EXERCISE INSTRUCTIONS
First find the line with "token. The XSS" in the entries below, then set down exactly every line through the line with "Allow a user", that line included.

PROVIDED ENTRIES
- - - - - - -

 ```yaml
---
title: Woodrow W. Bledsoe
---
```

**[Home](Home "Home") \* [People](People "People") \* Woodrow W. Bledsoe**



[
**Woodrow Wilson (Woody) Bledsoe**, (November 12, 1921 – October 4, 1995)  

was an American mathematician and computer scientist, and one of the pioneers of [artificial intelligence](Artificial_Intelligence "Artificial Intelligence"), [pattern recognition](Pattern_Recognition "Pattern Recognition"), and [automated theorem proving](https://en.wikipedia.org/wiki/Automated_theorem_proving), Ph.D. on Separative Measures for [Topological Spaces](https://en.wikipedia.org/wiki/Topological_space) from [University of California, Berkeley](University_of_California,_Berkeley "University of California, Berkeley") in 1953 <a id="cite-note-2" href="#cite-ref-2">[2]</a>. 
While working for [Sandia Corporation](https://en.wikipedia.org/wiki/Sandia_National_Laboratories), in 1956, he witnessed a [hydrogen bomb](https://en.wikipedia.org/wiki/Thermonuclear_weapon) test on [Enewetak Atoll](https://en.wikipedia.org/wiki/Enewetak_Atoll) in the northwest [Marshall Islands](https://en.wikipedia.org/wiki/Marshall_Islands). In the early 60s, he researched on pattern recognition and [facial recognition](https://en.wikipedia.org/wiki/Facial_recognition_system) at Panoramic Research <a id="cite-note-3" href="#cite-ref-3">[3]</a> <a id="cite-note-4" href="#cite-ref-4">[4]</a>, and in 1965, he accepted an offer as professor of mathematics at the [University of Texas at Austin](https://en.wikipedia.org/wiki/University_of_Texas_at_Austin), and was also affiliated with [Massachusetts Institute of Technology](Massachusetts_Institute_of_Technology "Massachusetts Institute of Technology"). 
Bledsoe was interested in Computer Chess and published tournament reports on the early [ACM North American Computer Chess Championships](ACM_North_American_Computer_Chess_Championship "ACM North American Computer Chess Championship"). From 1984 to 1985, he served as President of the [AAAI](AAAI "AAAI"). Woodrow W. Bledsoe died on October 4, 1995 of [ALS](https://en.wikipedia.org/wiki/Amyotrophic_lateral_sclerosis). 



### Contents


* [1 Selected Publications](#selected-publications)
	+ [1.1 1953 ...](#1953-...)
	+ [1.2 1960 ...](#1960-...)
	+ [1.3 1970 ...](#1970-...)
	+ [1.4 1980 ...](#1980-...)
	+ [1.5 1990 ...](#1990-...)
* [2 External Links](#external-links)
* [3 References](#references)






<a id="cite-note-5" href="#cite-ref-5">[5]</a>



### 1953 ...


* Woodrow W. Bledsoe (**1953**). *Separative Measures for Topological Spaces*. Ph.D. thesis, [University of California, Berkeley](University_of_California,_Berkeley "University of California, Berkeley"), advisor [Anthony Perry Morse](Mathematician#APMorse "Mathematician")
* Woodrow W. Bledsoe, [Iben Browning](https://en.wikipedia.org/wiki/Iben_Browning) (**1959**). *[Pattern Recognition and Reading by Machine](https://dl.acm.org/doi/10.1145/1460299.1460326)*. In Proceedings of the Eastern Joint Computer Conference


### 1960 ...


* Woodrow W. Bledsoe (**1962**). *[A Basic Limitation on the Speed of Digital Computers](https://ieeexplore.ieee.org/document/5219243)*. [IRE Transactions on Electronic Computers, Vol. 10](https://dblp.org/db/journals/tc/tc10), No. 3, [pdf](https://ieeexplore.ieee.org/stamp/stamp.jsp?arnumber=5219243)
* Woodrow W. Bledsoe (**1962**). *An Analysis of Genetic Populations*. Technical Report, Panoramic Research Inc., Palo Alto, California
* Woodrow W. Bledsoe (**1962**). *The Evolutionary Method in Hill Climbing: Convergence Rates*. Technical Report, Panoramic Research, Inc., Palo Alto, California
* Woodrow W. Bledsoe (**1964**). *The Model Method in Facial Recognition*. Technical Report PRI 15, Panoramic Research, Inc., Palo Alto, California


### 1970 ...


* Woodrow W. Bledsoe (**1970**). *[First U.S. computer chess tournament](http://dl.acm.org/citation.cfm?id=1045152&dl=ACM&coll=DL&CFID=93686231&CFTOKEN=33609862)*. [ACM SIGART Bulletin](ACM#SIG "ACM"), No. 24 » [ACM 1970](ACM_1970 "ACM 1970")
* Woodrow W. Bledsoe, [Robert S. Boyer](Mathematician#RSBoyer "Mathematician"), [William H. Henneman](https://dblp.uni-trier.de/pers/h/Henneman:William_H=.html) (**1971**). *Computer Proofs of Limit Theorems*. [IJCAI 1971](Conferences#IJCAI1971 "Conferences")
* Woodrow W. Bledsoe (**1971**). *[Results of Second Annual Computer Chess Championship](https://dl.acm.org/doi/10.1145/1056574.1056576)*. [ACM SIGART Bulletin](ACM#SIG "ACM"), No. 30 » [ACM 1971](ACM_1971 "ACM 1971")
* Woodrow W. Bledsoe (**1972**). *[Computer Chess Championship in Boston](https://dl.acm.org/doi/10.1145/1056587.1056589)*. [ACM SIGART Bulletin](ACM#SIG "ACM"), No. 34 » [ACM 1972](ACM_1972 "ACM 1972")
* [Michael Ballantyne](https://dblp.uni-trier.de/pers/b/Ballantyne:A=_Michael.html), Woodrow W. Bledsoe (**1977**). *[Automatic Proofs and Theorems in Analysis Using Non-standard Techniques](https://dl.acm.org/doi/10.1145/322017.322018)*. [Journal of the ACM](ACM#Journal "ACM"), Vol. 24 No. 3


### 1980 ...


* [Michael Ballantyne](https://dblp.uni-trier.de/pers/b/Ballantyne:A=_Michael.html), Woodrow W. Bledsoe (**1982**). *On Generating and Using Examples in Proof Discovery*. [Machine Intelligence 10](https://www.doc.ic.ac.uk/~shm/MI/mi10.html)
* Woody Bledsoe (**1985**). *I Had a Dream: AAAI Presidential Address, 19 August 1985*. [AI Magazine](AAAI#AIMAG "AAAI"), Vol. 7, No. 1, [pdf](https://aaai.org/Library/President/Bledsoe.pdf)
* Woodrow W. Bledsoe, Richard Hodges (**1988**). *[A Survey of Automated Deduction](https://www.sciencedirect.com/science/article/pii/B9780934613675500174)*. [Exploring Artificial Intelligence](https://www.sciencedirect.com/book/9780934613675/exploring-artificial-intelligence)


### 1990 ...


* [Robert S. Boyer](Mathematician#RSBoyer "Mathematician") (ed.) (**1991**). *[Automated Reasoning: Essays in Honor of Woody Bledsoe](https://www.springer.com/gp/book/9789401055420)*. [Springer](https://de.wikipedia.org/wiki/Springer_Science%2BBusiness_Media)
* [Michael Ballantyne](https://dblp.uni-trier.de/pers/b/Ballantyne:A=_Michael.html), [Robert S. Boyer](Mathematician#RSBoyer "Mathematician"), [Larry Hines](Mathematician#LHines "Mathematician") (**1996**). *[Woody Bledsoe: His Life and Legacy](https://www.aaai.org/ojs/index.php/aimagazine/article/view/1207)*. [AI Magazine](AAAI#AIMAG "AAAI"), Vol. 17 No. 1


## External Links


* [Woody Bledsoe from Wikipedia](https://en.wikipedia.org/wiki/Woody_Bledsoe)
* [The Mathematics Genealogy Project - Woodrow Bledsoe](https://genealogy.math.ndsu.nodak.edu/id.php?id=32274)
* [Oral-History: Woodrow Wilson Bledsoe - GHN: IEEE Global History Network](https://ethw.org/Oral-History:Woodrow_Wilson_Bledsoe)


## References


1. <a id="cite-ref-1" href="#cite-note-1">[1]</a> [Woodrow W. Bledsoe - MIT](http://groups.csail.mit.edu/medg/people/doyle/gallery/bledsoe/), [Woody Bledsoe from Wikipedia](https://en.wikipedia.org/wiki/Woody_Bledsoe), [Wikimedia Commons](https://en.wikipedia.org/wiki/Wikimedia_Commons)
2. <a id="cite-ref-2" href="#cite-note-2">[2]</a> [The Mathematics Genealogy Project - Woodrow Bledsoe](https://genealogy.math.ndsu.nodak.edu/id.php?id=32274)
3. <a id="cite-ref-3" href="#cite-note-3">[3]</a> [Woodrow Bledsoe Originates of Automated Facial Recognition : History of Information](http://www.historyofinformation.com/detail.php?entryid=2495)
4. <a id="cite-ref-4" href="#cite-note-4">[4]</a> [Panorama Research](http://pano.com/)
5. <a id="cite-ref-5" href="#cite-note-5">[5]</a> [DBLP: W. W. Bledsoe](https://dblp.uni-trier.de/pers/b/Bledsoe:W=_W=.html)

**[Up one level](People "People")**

- - - - - - -

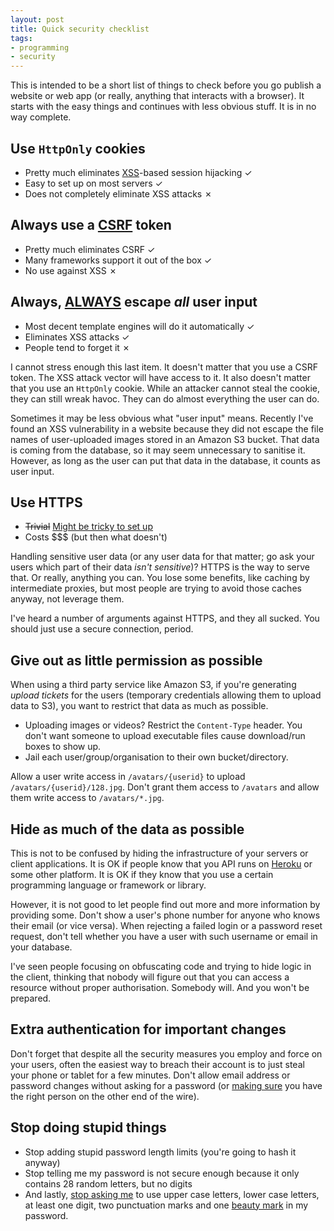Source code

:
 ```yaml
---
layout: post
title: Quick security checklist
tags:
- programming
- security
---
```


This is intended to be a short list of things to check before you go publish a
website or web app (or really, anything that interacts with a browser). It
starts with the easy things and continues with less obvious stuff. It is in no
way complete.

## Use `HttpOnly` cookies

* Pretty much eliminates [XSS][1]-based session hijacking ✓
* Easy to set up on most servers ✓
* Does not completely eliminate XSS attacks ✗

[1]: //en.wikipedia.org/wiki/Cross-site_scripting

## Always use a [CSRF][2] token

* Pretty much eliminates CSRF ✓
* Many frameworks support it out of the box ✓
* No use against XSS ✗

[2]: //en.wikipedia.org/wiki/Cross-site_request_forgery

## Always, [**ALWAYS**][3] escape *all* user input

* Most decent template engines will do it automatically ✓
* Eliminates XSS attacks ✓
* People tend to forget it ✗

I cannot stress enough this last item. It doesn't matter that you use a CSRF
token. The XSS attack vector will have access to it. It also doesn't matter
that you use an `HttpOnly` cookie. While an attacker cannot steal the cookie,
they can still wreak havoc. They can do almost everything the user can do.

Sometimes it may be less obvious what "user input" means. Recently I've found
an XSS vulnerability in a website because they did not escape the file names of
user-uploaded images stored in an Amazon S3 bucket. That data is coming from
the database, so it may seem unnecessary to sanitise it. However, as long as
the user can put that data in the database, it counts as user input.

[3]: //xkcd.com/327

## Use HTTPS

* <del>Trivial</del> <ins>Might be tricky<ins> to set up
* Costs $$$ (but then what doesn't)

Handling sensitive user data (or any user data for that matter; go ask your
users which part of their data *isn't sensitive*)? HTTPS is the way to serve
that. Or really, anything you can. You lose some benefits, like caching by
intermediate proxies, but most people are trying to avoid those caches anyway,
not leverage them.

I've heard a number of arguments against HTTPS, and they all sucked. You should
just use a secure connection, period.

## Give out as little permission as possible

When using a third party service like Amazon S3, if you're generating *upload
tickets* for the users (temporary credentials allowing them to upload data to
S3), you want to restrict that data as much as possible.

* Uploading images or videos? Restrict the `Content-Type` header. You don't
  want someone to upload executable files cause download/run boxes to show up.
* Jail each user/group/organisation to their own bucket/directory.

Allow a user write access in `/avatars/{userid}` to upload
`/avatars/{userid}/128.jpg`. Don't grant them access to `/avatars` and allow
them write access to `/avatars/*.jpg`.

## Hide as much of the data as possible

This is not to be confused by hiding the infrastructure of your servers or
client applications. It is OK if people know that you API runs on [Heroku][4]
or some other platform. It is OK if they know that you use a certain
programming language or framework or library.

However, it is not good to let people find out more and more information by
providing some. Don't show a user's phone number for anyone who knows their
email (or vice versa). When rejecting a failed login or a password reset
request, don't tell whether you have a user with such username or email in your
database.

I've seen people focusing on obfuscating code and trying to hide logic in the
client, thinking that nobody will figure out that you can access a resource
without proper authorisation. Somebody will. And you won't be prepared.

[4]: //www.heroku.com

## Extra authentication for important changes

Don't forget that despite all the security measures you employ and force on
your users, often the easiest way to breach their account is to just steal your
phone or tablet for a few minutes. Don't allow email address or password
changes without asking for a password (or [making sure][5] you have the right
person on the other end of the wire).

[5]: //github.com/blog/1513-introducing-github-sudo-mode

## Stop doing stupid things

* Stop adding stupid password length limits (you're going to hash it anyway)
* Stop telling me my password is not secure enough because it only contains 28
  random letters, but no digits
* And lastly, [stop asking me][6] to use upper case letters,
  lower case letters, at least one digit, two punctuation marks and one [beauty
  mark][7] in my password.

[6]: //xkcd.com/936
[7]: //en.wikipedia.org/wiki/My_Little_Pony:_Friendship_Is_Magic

- - - - - - -

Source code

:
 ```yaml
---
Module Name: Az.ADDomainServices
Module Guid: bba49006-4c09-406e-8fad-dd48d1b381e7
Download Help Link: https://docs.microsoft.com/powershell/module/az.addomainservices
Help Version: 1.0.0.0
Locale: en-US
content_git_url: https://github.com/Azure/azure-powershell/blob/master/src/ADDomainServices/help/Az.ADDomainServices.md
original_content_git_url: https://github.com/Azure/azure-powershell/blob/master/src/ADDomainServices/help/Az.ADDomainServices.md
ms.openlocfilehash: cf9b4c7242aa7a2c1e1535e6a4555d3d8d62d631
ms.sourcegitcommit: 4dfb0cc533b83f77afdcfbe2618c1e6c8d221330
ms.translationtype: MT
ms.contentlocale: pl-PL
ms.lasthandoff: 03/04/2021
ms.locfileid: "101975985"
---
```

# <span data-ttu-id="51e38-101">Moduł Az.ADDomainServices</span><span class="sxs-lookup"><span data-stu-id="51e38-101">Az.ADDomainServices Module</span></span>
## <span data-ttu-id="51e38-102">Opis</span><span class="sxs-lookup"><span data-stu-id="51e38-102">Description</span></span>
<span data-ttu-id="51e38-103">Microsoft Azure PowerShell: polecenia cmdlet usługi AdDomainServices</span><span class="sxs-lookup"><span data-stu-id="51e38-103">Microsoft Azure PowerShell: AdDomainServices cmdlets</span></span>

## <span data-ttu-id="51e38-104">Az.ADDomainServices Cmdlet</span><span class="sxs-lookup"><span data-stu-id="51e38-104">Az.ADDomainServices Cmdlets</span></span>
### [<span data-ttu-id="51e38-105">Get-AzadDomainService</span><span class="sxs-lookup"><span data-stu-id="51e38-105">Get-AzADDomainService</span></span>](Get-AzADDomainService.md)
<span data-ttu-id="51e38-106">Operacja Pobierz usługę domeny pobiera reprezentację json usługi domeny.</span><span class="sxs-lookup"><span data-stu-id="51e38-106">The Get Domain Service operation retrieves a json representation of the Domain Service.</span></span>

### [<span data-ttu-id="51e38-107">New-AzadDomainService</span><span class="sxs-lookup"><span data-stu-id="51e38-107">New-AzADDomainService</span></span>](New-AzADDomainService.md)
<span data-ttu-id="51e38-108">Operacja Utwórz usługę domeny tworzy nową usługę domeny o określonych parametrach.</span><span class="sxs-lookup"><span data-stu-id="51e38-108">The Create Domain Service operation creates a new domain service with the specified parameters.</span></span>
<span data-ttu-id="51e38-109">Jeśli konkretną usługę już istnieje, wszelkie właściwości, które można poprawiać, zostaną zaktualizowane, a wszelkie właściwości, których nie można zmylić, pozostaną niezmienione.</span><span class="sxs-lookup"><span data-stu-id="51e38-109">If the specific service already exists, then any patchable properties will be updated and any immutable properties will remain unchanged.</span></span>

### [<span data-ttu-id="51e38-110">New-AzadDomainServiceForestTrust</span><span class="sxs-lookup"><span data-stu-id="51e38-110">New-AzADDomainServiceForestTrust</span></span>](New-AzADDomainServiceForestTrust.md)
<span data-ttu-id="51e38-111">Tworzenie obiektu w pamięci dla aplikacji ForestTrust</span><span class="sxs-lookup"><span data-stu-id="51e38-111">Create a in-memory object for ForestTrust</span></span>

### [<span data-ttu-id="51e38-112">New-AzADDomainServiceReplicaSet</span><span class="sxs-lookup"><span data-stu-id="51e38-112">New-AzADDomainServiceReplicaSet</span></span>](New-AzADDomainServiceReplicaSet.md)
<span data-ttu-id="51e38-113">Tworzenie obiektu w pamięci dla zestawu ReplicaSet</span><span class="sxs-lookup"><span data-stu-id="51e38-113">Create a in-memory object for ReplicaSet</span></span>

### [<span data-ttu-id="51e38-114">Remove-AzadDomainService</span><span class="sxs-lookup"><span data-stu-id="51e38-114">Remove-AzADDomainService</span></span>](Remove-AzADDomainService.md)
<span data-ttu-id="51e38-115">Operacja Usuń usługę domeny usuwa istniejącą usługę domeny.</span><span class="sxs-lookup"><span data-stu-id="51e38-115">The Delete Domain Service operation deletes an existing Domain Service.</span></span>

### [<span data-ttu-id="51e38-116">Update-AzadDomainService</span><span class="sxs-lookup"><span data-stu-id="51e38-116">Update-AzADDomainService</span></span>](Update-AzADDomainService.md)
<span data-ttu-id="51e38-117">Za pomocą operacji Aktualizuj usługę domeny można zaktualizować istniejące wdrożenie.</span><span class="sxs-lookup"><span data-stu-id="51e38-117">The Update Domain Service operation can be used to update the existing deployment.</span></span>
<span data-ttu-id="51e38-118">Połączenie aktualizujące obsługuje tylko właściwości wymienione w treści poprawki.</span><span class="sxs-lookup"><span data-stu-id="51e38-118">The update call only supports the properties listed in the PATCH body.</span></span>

- - - - - - -

SOLUTION TO THIS PROBLEM
token. The XSS attack vector will have access to it. It also doesn't matter
that you use an `HttpOnly` cookie. While an attacker cannot steal the cookie,
they can still wreak havoc. They can do almost everything the user can do.

Sometimes it may be less obvious what "user input" means. Recently I've found
an XSS vulnerability in a website because they did not escape the file names of
user-uploaded images stored in an Amazon S3 bucket. That data is coming from
the database, so it may seem unnecessary to sanitise it. However, as long as
the user can put that data in the database, it counts as user input.

[3]: //xkcd.com/327

## Use HTTPS

* <del>Trivial</del> <ins>Might be tricky<ins> to set up
* Costs $$$ (but then what doesn't)

Handling sensitive user data (or any user data for that matter; go ask your
users which part of their data *isn't sensitive*)? HTTPS is the way to serve
that. Or really, anything you can. You lose some benefits, like caching by
intermediate proxies, but most people are trying to avoid those caches anyway,
not leverage them.

I've heard a number of arguments against HTTPS, and they all sucked. You should
just use a secure connection, period.

## Give out as little permission as possible

When using a third party service like Amazon S3, if you're generating *upload
tickets* for the users (temporary credentials allowing them to upload data to
S3), you want to restrict that data as much as possible.

* Uploading images or videos? Restrict the `Content-Type` header. You don't
  want someone to upload executable files cause download/run boxes to show up.
* Jail each user/group/organisation to their own bucket/directory.

Allow a user write access in `/avatars/{userid}` to upload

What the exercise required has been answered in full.